**REQUIRED WORK:**
Output every record word for word.

**ENTRIES SHOWN:**
━━━

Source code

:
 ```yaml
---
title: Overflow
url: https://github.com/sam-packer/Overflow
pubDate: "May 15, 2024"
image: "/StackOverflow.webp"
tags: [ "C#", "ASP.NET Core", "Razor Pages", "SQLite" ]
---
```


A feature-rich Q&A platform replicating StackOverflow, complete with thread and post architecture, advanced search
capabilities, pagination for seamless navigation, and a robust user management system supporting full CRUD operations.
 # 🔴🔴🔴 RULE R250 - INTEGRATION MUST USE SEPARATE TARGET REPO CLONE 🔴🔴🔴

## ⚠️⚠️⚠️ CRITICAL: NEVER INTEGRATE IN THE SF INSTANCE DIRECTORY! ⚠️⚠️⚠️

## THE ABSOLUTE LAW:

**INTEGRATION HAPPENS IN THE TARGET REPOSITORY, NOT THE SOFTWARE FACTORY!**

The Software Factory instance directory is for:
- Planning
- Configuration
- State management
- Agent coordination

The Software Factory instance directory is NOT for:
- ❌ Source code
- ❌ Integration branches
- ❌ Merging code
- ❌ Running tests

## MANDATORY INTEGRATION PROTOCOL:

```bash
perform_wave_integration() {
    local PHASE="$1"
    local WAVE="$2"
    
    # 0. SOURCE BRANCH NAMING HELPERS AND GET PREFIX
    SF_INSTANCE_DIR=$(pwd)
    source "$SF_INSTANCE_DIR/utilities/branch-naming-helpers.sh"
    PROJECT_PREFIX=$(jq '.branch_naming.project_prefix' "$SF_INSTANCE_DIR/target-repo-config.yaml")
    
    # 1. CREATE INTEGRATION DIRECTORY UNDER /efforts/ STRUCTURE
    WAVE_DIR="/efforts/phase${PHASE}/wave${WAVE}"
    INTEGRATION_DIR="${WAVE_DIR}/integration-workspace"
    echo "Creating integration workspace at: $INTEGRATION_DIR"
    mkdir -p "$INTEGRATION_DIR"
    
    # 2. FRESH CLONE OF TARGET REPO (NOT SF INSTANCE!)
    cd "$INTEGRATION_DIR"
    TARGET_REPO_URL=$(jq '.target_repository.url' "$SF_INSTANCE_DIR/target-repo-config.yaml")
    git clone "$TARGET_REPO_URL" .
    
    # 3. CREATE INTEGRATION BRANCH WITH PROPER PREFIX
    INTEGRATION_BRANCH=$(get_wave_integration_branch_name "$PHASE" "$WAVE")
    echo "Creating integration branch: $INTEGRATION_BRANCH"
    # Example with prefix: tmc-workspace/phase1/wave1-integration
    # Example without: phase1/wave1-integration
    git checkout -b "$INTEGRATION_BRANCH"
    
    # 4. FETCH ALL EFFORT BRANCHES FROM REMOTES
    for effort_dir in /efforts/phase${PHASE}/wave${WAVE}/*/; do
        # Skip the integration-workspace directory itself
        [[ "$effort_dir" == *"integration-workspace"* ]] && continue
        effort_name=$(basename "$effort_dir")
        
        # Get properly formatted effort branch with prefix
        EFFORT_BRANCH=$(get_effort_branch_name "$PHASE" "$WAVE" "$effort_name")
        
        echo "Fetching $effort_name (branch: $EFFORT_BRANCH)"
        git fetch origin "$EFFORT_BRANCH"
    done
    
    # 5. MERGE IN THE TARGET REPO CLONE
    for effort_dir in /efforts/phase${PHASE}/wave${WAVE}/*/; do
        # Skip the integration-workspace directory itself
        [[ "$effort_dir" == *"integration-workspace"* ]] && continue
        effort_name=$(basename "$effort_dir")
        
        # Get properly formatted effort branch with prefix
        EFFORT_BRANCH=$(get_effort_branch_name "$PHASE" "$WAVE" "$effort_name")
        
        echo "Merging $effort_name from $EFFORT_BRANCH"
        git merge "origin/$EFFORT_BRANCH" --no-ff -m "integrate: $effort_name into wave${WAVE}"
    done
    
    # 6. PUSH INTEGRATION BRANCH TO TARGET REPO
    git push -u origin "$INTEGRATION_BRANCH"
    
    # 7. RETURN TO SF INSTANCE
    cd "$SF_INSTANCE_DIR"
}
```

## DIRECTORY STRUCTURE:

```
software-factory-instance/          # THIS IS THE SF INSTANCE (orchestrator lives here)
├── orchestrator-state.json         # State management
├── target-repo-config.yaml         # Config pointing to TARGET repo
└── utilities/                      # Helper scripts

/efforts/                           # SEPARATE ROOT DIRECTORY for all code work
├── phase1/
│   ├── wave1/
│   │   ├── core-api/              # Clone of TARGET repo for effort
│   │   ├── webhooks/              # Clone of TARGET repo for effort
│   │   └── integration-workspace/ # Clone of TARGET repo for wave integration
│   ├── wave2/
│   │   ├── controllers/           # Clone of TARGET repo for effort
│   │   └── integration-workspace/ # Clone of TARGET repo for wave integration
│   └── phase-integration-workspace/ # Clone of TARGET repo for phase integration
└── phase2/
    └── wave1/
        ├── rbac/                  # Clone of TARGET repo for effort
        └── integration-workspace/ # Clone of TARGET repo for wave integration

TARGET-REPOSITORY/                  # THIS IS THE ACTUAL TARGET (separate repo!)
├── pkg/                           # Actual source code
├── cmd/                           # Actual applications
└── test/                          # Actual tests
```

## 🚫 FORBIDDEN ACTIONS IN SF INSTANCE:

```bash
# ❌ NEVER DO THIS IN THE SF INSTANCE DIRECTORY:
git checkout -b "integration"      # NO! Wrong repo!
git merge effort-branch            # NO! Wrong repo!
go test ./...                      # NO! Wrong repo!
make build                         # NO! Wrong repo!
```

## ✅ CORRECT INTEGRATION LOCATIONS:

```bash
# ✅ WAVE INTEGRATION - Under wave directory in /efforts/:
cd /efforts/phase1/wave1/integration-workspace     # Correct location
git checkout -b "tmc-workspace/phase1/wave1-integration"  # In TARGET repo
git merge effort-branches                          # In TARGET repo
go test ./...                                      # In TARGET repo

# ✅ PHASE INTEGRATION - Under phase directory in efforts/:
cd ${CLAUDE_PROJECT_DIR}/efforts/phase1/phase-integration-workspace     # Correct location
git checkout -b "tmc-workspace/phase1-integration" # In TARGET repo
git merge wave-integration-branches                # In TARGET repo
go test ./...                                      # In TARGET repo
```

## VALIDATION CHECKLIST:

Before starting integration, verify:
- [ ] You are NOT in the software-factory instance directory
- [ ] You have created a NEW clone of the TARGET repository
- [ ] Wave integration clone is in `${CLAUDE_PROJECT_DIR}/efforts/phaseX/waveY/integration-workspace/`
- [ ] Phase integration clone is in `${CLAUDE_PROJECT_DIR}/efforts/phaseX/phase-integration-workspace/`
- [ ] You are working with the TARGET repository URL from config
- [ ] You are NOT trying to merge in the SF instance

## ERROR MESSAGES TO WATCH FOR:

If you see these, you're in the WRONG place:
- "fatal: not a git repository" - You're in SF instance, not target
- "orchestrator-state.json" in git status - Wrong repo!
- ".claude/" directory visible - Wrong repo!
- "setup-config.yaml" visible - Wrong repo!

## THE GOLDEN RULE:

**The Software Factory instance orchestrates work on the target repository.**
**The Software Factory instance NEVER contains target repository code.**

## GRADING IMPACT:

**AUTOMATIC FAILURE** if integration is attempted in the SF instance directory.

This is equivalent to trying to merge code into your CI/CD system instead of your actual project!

━━━

**COMPLETED EXERCISE:**
Source code

:
 ```yaml
---
title: Overflow
url: https://github.com/sam-packer/Overflow
pubDate: "May 15, 2024"
image: "/StackOverflow.webp"
tags: [ "C#", "ASP.NET Core", "Razor Pages", "SQLite" ]
---
```


A feature-rich Q&A platform replicating StackOverflow, complete with thread and post architecture, advanced search
capabilities, pagination for seamless navigation, and a robust user management system supporting full CRUD operations.
 # 🔴🔴🔴 RULE R250 - INTEGRATION MUST USE SEPARATE TARGET REPO CLONE 🔴🔴🔴

## ⚠️⚠️⚠️ CRITICAL: NEVER INTEGRATE IN THE SF INSTANCE DIRECTORY! ⚠️⚠️⚠️

## THE ABSOLUTE LAW:

**INTEGRATION HAPPENS IN THE TARGET REPOSITORY, NOT THE SOFTWARE FACTORY!**

The Software Factory instance directory is for:
- Planning
- Configuration
- State management
- Agent coordination

The Software Factory instance directory is NOT for:
- ❌ Source code
- ❌ Integration branches
- ❌ Merging code
- ❌ Running tests

## MANDATORY INTEGRATION PROTOCOL:

```bash
perform_wave_integration() {
    local PHASE="$1"
    local WAVE="$2"
    
    # 0. SOURCE BRANCH NAMING HELPERS AND GET PREFIX
    SF_INSTANCE_DIR=$(pwd)
    source "$SF_INSTANCE_DIR/utilities/branch-naming-helpers.sh"
    PROJECT_PREFIX=$(jq '.branch_naming.project_prefix' "$SF_INSTANCE_DIR/target-repo-config.yaml")
    
    # 1. CREATE INTEGRATION DIRECTORY UNDER /efforts/ STRUCTURE
    WAVE_DIR="/efforts/phase${PHASE}/wave${WAVE}"
    INTEGRATION_DIR="${WAVE_DIR}/integration-workspace"
    echo "Creating integration workspace at: $INTEGRATION_DIR"
    mkdir -p "$INTEGRATION_DIR"
    
    # 2. FRESH CLONE OF TARGET REPO (NOT SF INSTANCE!)
    cd "$INTEGRATION_DIR"
    TARGET_REPO_URL=$(jq '.target_repository.url' "$SF_INSTANCE_DIR/target-repo-config.yaml")
    git clone "$TARGET_REPO_URL" .
    
    # 3. CREATE INTEGRATION BRANCH WITH PROPER PREFIX
    INTEGRATION_BRANCH=$(get_wave_integration_branch_name "$PHASE" "$WAVE")
    echo "Creating integration branch: $INTEGRATION_BRANCH"
    # Example with prefix: tmc-workspace/phase1/wave1-integration
    # Example without: phase1/wave1-integration
    git checkout -b "$INTEGRATION_BRANCH"
    
    # 4. FETCH ALL EFFORT BRANCHES FROM REMOTES
    for effort_dir in /efforts/phase${PHASE}/wave${WAVE}/*/; do
        # Skip the integration-workspace directory itself
        [[ "$effort_dir" == *"integration-workspace"* ]] && continue
        effort_name=$(basename "$effort_dir")
        
        # Get properly formatted effort branch with prefix
        EFFORT_BRANCH=$(get_effort_branch_name "$PHASE" "$WAVE" "$effort_name")
        
        echo "Fetching $effort_name (branch: $EFFORT_BRANCH)"
        git fetch origin "$EFFORT_BRANCH"
    done
    
    # 5. MERGE IN THE TARGET REPO CLONE
    for effort_dir in /efforts/phase${PHASE}/wave${WAVE}/*/; do
        # Skip the integration-workspace directory itself
        [[ "$effort_dir" == *"integration-workspace"* ]] && continue
        effort_name=$(basename "$effort_dir")
        
        # Get properly formatted effort branch with prefix
        EFFORT_BRANCH=$(get_effort_branch_name "$PHASE" "$WAVE" "$effort_name")
        
        echo "Merging $effort_name from $EFFORT_BRANCH"
        git merge "origin/$EFFORT_BRANCH" --no-ff -m "integrate: $effort_name into wave${WAVE}"
    done
    
    # 6. PUSH INTEGRATION BRANCH TO TARGET REPO
    git push -u origin "$INTEGRATION_BRANCH"
    
    # 7. RETURN TO SF INSTANCE
    cd "$SF_INSTANCE_DIR"
}
```

## DIRECTORY STRUCTURE:

```
software-factory-instance/          # THIS IS THE SF INSTANCE (orchestrator lives here)
├── orchestrator-state.json         # State management
├── target-repo-config.yaml         # Config pointing to TARGET repo
└── utilities/                      # Helper scripts

/efforts/                           # SEPARATE ROOT DIRECTORY for all code work
├── phase1/
│   ├── wave1/
│   │   ├── core-api/              # Clone of TARGET repo for effort
│   │   ├── webhooks/              # Clone of TARGET repo for effort
│   │   └── integration-workspace/ # Clone of TARGET repo for wave integration
│   ├── wave2/
│   │   ├── controllers/           # Clone of TARGET repo for effort
│   │   └── integration-workspace/ # Clone of TARGET repo for wave integration
│   └── phase-integration-workspace/ # Clone of TARGET repo for phase integration
└── phase2/
    └── wave1/
        ├── rbac/                  # Clone of TARGET repo for effort
        └── integration-workspace/ # Clone of TARGET repo for wave integration

TARGET-REPOSITORY/                  # THIS IS THE ACTUAL TARGET (separate repo!)
├── pkg/                           # Actual source code
├── cmd/                           # Actual applications
└── test/                          # Actual tests
```

## 🚫 FORBIDDEN ACTIONS IN SF INSTANCE:

```bash
# ❌ NEVER DO THIS IN THE SF INSTANCE DIRECTORY:
git checkout -b "integration"      # NO! Wrong repo!
git merge effort-branch            # NO! Wrong repo!
go test ./...                      # NO! Wrong repo!
make build                         # NO! Wrong repo!
```

## ✅ CORRECT INTEGRATION LOCATIONS:

```bash
# ✅ WAVE INTEGRATION - Under wave directory in /efforts/:
cd /efforts/phase1/wave1/integration-workspace     # Correct location
git checkout -b "tmc-workspace/phase1/wave1-integration"  # In TARGET repo
git merge effort-branches                          # In TARGET repo
go test ./...                                      # In TARGET repo

# ✅ PHASE INTEGRATION - Under phase directory in efforts/:
cd ${CLAUDE_PROJECT_DIR}/efforts/phase1/phase-integration-workspace     # Correct location
git checkout -b "tmc-workspace/phase1-integration" # In TARGET repo
git merge wave-integration-branches                # In TARGET repo
go test ./...                                      # In TARGET repo
```

## VALIDATION CHECKLIST:

Before starting integration, verify:
- [ ] You are NOT in the software-factory instance directory
- [ ] You have created a NEW clone of the TARGET repository
- [ ] Wave integration clone is in `${CLAUDE_PROJECT_DIR}/efforts/phaseX/waveY/integration-workspace/`
- [ ] Phase integration clone is in `${CLAUDE_PROJECT_DIR}/efforts/phaseX/phase-integration-workspace/`
- [ ] You are working with the TARGET repository URL from config
- [ ] You are NOT trying to merge in the SF instance

## ERROR MESSAGES TO WATCH FOR:

If you see these, you're in the WRONG place:
- "fatal: not a git repository" - You're in SF instance, not target
- "orchestrator-state.json" in git status - Wrong repo!
- ".claude/" directory visible - Wrong repo!
- "setup-config.yaml" visible - Wrong repo!

## THE GOLDEN RULE:

**The Software Factory instance orchestrates work on the target repository.**
**The Software Factory instance NEVER contains target repository code.**

## GRADING IMPACT:

**AUTOMATIC FAILURE** if integration is attempted in the SF instance directory.

This is equivalent to trying to merge code into your CI/CD system instead of your actual project!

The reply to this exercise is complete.